Fluxo de petróleo

Quais são as rotas alternativas para o petróleo com o bloqueio do Canal de Ormuz?

Opções são limitadas e conseguem absorver apenas parte do petróleo que passa pelo estreito

Dutos para transporte de combustíveis em instalações da Saudi Aramco, na Arábia Saudita (Foto Divulgação)
Dutos para transporte de combustíveis em instalações da Saudi Aramco, na Arábia Saudita | Foto Divulgação

Outras rotas podem absorver apenas parte do fluxo de petróleo escoado pelo Estreito de Ormuz, na costa do Irã, responsável por exportar grande parte da produção do Oriente Médio.

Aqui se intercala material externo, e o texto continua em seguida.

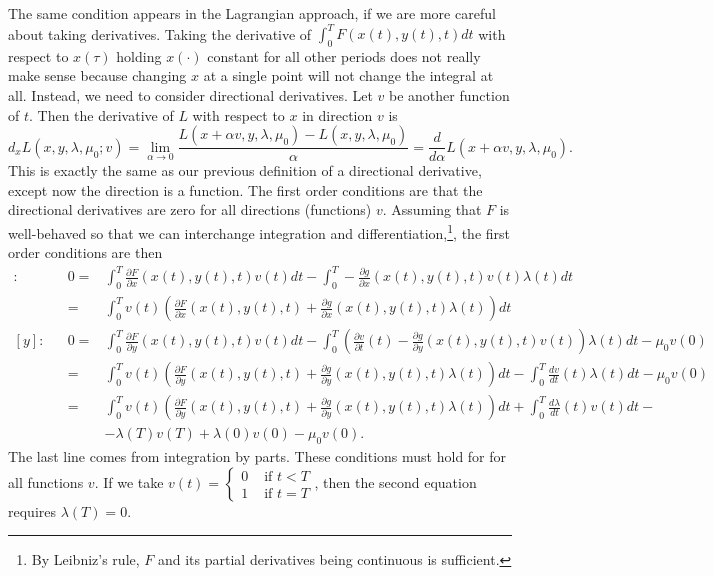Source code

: The same condition appears in the Lagrangian approach, if we are more
careful about taking derivatives. Taking the derivative of $\int_0^T
F(x(t),y(t),t) dt$ with respect to $x(\tau)$ holding $x(\cdot)$
constant for all other periods does not really make sense because
changing $x$ at a single point will not change the integral at
all. Instead, we need to consider directional derivatives. Let $v$ be
another function of $t$. Then the derivative of $L$ with respect to
$x$ in direction $v$ is
\[ d_xL(x,y,\lambda,\mu_0;v) = \lim_{\alpha \to 0} \frac{L(x + \alpha
  v, y, \lambda, \mu_0) - L(x,y,\lambda,\mu_0)}{\alpha} =
\frac{d}{d\alpha} L(x+\alpha v, y, \lambda, \mu_0). \] This is exactly
the same as our previous definition of a directional derivative,
except now the direction is a function. The first order conditions are
that the directional derivatives are zero for all directions
(functions) $v$. Assuming that $F$ is well-behaved so that we can
interchange integration and differentiation,\footnote{By Leibniz's
  rule, $F$ and its partial derivatives being continuous is
  sufficient.}, the first order conditions are then 
\begin{align*}
  [x]:&& 0 = & \int_0^T \frac{\partial F}{\partial x}(x(t),y(t),t) v(t) dt -
  \int_0^T -\frac{\partial g}{\partial x}(x(t),y(t),t) v(t) \lambda(t)
  dt \\ 
  && = & \int_0^T v(t) \left(\frac{\partial F}{\partial x}(x(t),y(t),t) +
    \frac{\partial g}{\partial x}(x(t),y(t),t) \lambda(t)\right) dt \\
  [y]:&& 0 = & \int_0^T \frac{\partial F}{\partial
    y}(x(t),y(t),t) v(t) dt - 
  \int_0^T \left(\frac{\partial v}{\partial t}(t) -\frac{\partial
      g}{\partial y}(x(t),y(t),t) v(t)\right) \lambda(t)  dt  - \mu_0v(0)\\
  && = & \int_0^T v(t) \left(\frac{\partial F}{\partial
      y}(x(t),y(t),t) + \frac{\partial g}{\partial y}(x(t),y(t),t)
    \lambda(t)  \right)dt - \int_0^T \frac{dv}{dt}(t)\lambda(t)
         dt  - \mu_0v(0)\\
  && = & \int_0^T v(t) \left(\frac{\partial F}{\partial
      y}(x(t),y(t),t) + \frac{\partial g}{\partial y}(x(t),y(t),t)
    \lambda(t)  \right)dt + \int_0^T \frac{d\lambda}{dt}(t)v(t)dt -
  \\ 
  &&  & - \lambda(T)v(T) + \lambda(0)v(0)  - \mu_0v(0).
\end{align*}
The last line comes from integration by parts.  These conditions must
hold for for all functions $v$. If we take $v(t) = \begin{cases} 0 &
  \text{ if  }t<T\\
  1 & \text{ if } t=T \end{cases}$, then the second equation requires
$\lambda(T)=0$.


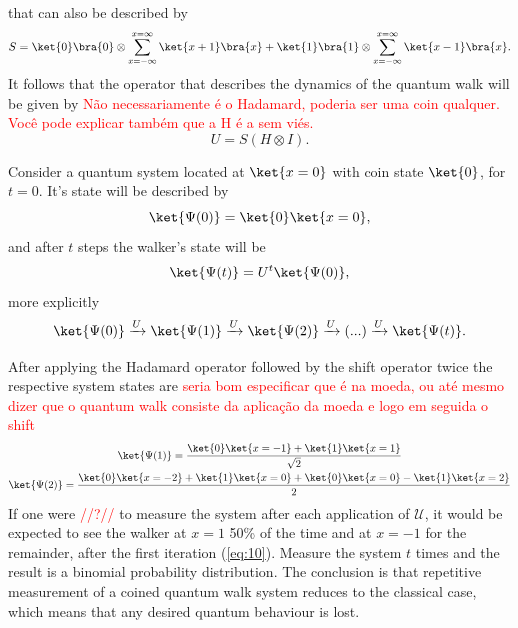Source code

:     	        that can also be described by
    	        \begin{equation}
    	            S = \ket{0}\bra{0} \otimes \sum_{x=-\infty}^{x=\infty} \ket{x+1}\bra{x} + \ket{1}\bra{1}\otimes \sum_{x=-\infty}^{x=\infty} \ket{x-1}\bra{x}.
    	        \end{equation}
    	        It follows that the operator that describes the dynamics of the quantum walk will be given by \textcolor{red}{Não necessariamente é o Hadamard, poderia ser uma coin qualquer. Você pode explicar também que a H é a sem viés.}
    	        \begin{equation}
    	            U = S(H\otimes I). \label{coinedUnmarkedOperator}
    	        \end{equation}\par
    	        Consider a quantum system located at $\ket{x = 0}$ with coin state $\ket{0}$, for $t=0$. It's state will be described by
    	        \begin{equation}
    	            \ket{\Psi(0)} = \ket{0}\ket{x=0},
    	            \label{eq:7}
    	        \end{equation}
    	        and after $t$ steps the walker's state will be
    	        \begin{equation}
    	            \ket{\Psi(t)}=U^{t}\ket{\Psi(0)},
    	        \end{equation}
    	        more explicitly
    	        \begin{equation}
    	            \ket{\Psi(0)}\xrightarrow[]{\text{$U$}}\ket{\Psi(1)}\xrightarrow[]{\text{$U$}}\ket{\Psi(2)}\xrightarrow[]{\text{$U$}} (...) \xrightarrow[]{\text{$U$}}\ket{\Psi(t)}.
    	        \end{equation}\par
    	        After applying the Hadamard operator followed by the shift operator twice the respective system states are \textcolor{red}{seria bom especificar que é na moeda, ou até mesmo dizer que o quantum walk consiste da aplicação da moeda e logo em seguida o shift}
    	        \begin{gather}
    	            \ket{\Psi(1)} = \frac{\ket{0}\ket{x=-1}+\ket{1}\ket{x=1}}{\sqrt{2}}\label{eq:10}\\
    	            \ket{\Psi(2)} = \frac{\ket{0}\ket{x=-2}+\ket{1}\ket{x=0}+\ket{0}\ket{x=0}-\ket{1}\ket{x=2}}{2}\label{eq:11}\\
    	        \end{gather}
                 If one were \textcolor{red}{//?//} to measure the system after each application of $\mathcal{U}$, it would be expected to see the walker at $x=1$ 50\% of the time and at $x=-1$ for the remainder, after the first iteration (\ref{eq:10}). Measure the system $t$ times and the result is a binomial probability distribution. The conclusion is that repetitive measurement of a coined quantum walk system reduces to the classical case, which means that any desired quantum behaviour is lost. \par
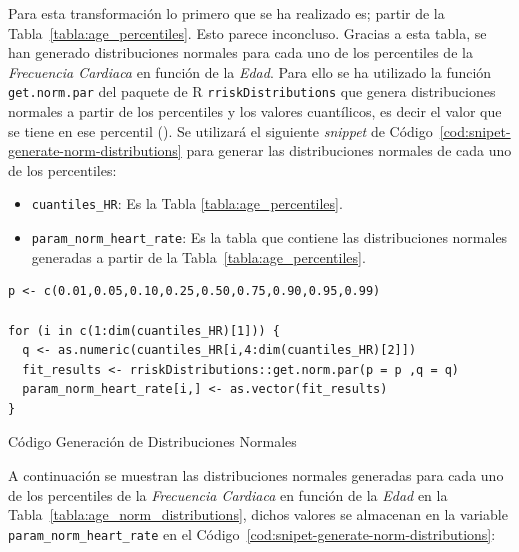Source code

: \restoregeometry 

Para esta transformación lo primero que se ha realizado es; partir de la Tabla~\ref{tabla:age_percentiles}. {\color{blue} Esto parece inconcluso.} Gracias a esta tabla, se han generado distribuciones normales para cada uno de los percentiles de la \textit{Frecuencia Cardiaca} en función de la \textit{Edad}. Para ello se ha utilizado la función \texttt{get.norm.par} del paquete de R \texttt{rriskDistributions} que genera distribuciones normales a partir de los percentiles y los valores cuantílicos, es decir el valor que se tiene en ese percentil (\cite{rriskDistributions}). Se utilizará el siguiente \textit{snippet} de Código~\ref{cod:snipet-generate-norm-distributions} para generar las distribuciones normales de cada uno de los percentiles:

\begin{itemize}
    \item \texttt{cuantiles\_HR}: Es la Tabla \ref{tabla:age_percentiles}.
    \item \texttt{param\_norm\_heart\_rate}: Es la tabla que contiene las distribuciones normales generadas a partir de la Tabla~\ref{tabla:age_percentiles}.
\end{itemize}

\begin{code}[H]
\begin{lstlisting}
p <- c(0.01,0.05,0.10,0.25,0.50,0.75,0.90,0.95,0.99)

for (i in c(1:dim(cuantiles_HR)[1])) {
  q <- as.numeric(cuantiles_HR[i,4:dim(cuantiles_HR)[2]])
  fit_results <- rriskDistributions::get.norm.par(p = p ,q = q)
  param_norm_heart_rate[i,] <- as.vector(fit_results)
}
\end{lstlisting}
\caption{Código Generación de Distribuciones Normales}
\label{cod:snipet-generate-norm-distributions}
\end{code}

A continuación se muestran las distribuciones normales generadas para cada uno de los percentiles de la \textit{Frecuencia Cardiaca} en función de la \textit{Edad} en la Tabla~\ref{tabla:age_norm_distributions}, dichos valores se almacenan en la variable \texttt{param\_norm\_heart\_rate} en el Código~\ref{cod:snipet-generate-norm-distributions}:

Com isso, o bloqueio do canal pode gerar um impacto de até 10 milhões de barris/dia na oferta global, calculam analistas. 

O Irã indicou que interrompeu a passagem pelo estreito neste final de semana, após os ataques de Estados Unidos e Israel e a morte do líder-supremo iraniano, aiatolá Ali Khamenei,  no sábado (29/2). 

O bloqueio deve impedir que 15 milhões de barris/dia de petróleo bruto cheguem ao mercado global, o que equivale a cerca de 30% do comércio marítimo global de petróleo bruto, segundo cálculos da consultoria Rystad Energy

A maior parte das exportações na região tem como destino a Ásia, sobretudo a China.

Parte do volume pode ser compensado por rotas alternativas, mas as opções para contornar o estreito são limitadas, com capacidade para absorver apenas parte do fluxo. 

A consultoria calcula que, mesmo com o uso total de outras infraestruturas, haverá dificuldades no Oriente Médio para exportar de 8 a 10 milhões de barris/dia.  

Uma das alternativas que pode ser usada para o escoamento do petróleo produzido pela Arábia Saudita é um gasoduto no Mar Vermelho, com capacidade para 5 milhões de barris/dia

Já os Emirados Árabes Unidos têm a opção de utilizar o gasoduto de Abu Dhabi, de 1,5 milhão de barris/dia

“Os países que têm reservas estratégicas de petróleo podem optar por liberar esses volumes no mercado, caso os riscos com a disrupção no estreito se prolonguem”, observa o chefe de análise geopolítica da Rystad, Jorge Leon. 

O analista lembra, no entanto, que os estoques são limitados e que foram projetados para compensar choques de curto prazo, e não interrupções estruturais prolongadas. 

“Um fechamento prolongado acarretaria graves consequências geopolíticas e provavelmente provocaria uma resposta internacional rápida”, diz Leon. 

No domingo (01/3), a Organização dos Países Exportadores de Petróleo e aliados (Opep+) confirmou que vai ampliar a extração de petróleo a partir de abril, com o maior crescimento na extração vindo da Arábia Saudita e da Rússia. 

Apesar de não acreditar em um prolongamento do bloqueio em Ormuz, Leon afirma que os impactos logísticos podem durar semanas, com congestionamento de navios-tanque, reagendamento de cargas e atrasos portuários.

Ormuz também recebe boa parte da produção de gás natural do Oriente Médio, incluindo gás natural liquefeito (GNL) de grandes exportadores como o Catar e os Emirados Árabes Unidos (EAU).